Source data -
»»

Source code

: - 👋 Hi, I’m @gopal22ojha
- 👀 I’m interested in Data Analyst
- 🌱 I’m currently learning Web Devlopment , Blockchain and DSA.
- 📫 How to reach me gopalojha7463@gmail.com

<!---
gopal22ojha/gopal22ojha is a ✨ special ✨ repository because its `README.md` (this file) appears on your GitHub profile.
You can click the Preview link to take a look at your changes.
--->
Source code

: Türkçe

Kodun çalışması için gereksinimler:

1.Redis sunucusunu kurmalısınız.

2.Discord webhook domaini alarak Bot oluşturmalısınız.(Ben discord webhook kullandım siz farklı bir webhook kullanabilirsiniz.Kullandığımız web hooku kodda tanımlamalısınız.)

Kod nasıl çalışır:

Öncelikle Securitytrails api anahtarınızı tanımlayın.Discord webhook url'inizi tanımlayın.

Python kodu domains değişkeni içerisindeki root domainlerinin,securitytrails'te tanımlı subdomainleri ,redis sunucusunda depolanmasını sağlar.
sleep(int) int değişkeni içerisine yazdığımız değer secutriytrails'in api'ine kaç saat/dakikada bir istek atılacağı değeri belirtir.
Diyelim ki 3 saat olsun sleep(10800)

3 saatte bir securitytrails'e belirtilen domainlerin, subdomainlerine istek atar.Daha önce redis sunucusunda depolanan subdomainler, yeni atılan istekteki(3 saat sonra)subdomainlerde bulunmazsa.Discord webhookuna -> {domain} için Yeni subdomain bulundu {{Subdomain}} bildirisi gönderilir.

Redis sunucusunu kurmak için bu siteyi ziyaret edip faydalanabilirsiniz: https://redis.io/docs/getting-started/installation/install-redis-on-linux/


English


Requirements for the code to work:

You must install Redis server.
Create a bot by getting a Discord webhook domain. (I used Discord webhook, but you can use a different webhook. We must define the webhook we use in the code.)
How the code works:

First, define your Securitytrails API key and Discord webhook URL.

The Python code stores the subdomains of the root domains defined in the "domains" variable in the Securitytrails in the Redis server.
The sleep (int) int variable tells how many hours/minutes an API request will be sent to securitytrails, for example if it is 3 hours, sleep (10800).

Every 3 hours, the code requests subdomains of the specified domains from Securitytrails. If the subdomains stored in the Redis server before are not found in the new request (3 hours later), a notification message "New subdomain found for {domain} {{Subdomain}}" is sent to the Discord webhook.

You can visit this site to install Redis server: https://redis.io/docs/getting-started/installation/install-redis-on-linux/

««

WHAT YOU WILL DO - Within the records, on how many lines does the word "started" appear? Provide the number alone.

WRITTEN RESPONSE - 2